In the time-limited, Split Second task, we found various attributes of the frame of a painting had strong effects on how that painting was rated. The strongest effect was caused by the frame size, where bigger frames resulted in lower ratings. However, we also found that the surface complexity of the frame had a positive effect on ratings (cor = 0.19, p = 0.014). This effect was smaller, but definitely significant.
A major goal of this experiment was coming up with some preliminary answers to the question of what, exactly, is factored into a split-second judgment. When we make judgments in time-limited contexts, we’re not able to make a thorough survey of the thing we’re judging. Instead we produce a judgment based on a number of subconscious processes which may be affected by more than the thing itself. In this particular case, we were interested in knowing whether the complexity of the frame was affecting conscious, systematic judgments, or was operating on a subconscious level.
To answer this question, we looked at how the complexity of the frame affected ratings in all of the other tasks. In the time-unlimited control task, where participants were given as much time as they liked to rate a work without being asked to do anything else, the frame complexity effect disappeared completely. That is, when people were allowed to take a thorough look at a work, the complexity of its frame did not affect their judgment. This was also true for all of the engagement tasks, which makes sense because those tasks require participants to take a systematic approach to evaluating each work’s surface.

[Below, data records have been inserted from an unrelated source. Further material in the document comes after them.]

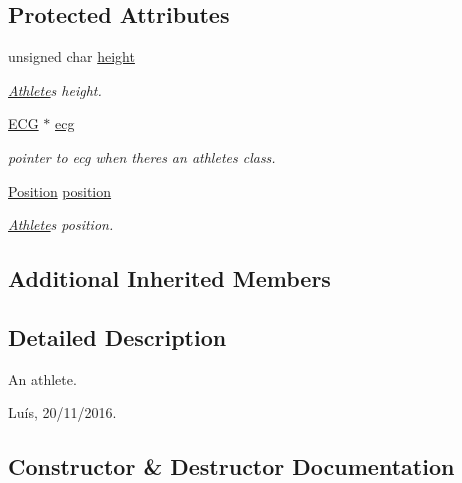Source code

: \subsection*{Protected Attributes}
\begin{DoxyCompactItemize}
\item 
unsigned char \hyperlink{class_athlete_a80a64bb1d5c943aaa7ca152d596d9914}{height}
\begin{DoxyCompactList}\small\item\em \hyperlink{class_athlete}{Athlete}\textquotesingle{}s height. \end{DoxyCompactList}\item 
\hyperlink{class_e_c_g}{E\+CG} $\ast$ \hyperlink{class_athlete_aa9576b3d16acdbe4c6efaeed68f690d7}{ecg}
\begin{DoxyCompactList}\small\item\em pointer to ecg when there\textquotesingle{}s an athlete\textquotesingle{}s class. \end{DoxyCompactList}\item 
\hyperlink{_utils_8hpp_ab91b34ae619fcdfcba4522b4f335bf83}{Position} \hyperlink{class_athlete_ab6c8f0df2238999ed76e563510ac0b38}{position}
\begin{DoxyCompactList}\small\item\em \hyperlink{class_athlete}{Athlete}\textquotesingle{}s position. \end{DoxyCompactList}\end{DoxyCompactItemize}
\subsection*{Additional Inherited Members}


\subsection{Detailed Description}
An athlete. 

Luís, 20/11/2016. 

\subsection{Constructor \& Destructor Documentation}
\hypertarget{class_athlete_ae606aa946830e5ea0a05bf8f4fe22132}{}\label{class_athlete_ae606aa946830e5ea0a05bf8f4fe22132}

In the time-unlimited Think tasks, where participants read information about the work, the frame complexity effect returned. That is, when participants paid attention to information about the painting, their judgment was again affected by the complexity of the frame. This suggests that attention paid to curatorial labels was also attention shifted from the work itself, and that this shift allowed certain aspects of the work to have a subconscious effect which would not occur in other circumstances. This effect was strongest when the full curatorial label was added (cor = 0.4, p = 0.01).

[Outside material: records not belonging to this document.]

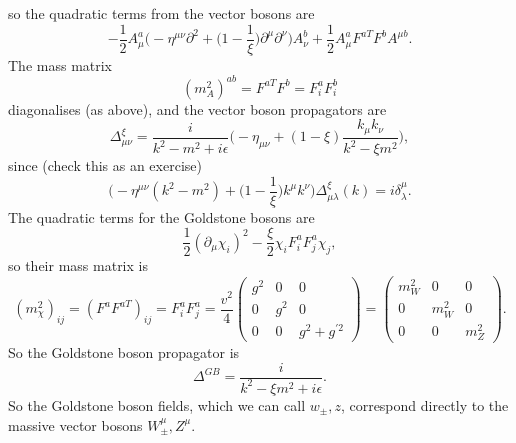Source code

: \documentclass[a4paper,12pt]{article}
\begin{document}
so the quadratic terms from the vector bosons are
\begin{equation}
-\frac{1}{2}A_\mu^a \bigg(-\eta^{\mu \nu}\partial^2 + \bigg(1-\frac{1}{\xi}\bigg)\partial^\mu \partial^\nu\bigg)A_\nu^b + \frac{1}{2}A_\mu^a F^{a T}F^b A^{\mu b}.
\end{equation}
The mass matrix 
\begin{equation}
(m_A^2)^{ab} = F^{a T}F^b = F_i^aF_i^b
\end{equation}
diagonalises (as above), and the vector boson propagators are
\begin{equation}
\Delta_{\mu \nu }^\xi = \frac{i}{k^2 - m^2 + i\epsilon} \bigg(-\eta_{\mu \nu} + (1-\xi) \frac{k_\mu k_\nu}{k^2 -\xi m^2} \bigg),
\end{equation}
since (check this as an exercise)
\begin{equation}
\bigg( -\eta^{\mu \nu}(k^2 - m^2) + \bigg( 1 - \frac{1}{\xi}\bigg)k^\mu k^\nu \bigg) \Delta_{\mu \lambda}^\xi(k) = i \delta_\lambda^\mu.
\end{equation}
The quadratic terms for the Goldstone bosons are
\begin{equation}
\frac{1}{2}(\partial_\mu \chi_i)^2 - \frac{\xi}{2} \chi_i F_i^a F_j^a \chi_j,
\end{equation}
so their mass matrix is
\begin{equation}
(m_\chi^2)_{ij} = (F^a F^{a T})_{ij} = F^a_i F^a_j = \frac{v^2}{4}
\begin{pmatrix}
g^2 & 0 & 0 \\
0 & g^2 & 0 \\
0 & 0 & g^2 + g^{\prime 2} 
\end{pmatrix}
= \begin{pmatrix}
m_W^2 & 0 & 0 \\
0 & m_W^2 & 0 \\
0 & 0 & m_Z^2
\end{pmatrix}.
\end{equation}
So the Goldstone boson propagator is
\begin{equation}
\Delta^{GB} = \frac{i}{k^2 - \xi m^2 + i\epsilon}.
\end{equation}
So the Goldstone boson fields, which we can call $w_{\pm}, z$, correspond directly to the massive vector bosons $W^\mu_{\pm}, Z^\mu$.
\end{document}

This finding is important from an exhibition design perspective. Curatorial interventions in the gallery space are always engaged in a kind of struggle with the art itself for spectator attention. Depending on how the attention of the spectator is focused, certain properties of artworks may be activated or suppressed. Some of these properties, such as the complexity of the frame, may only be activated when viewer attention is diverted or split in some way. A key aspect of the role of the curator is awareness of and sensitivity to the complex interdependencies between in-gallery interventions and various properties of the works. This experiment suggests an analysis of these interdependencies in terms of attention management: for any given curatorial intervention, how is attention diverted or split, and how does that activate or suppress properties of the work itself?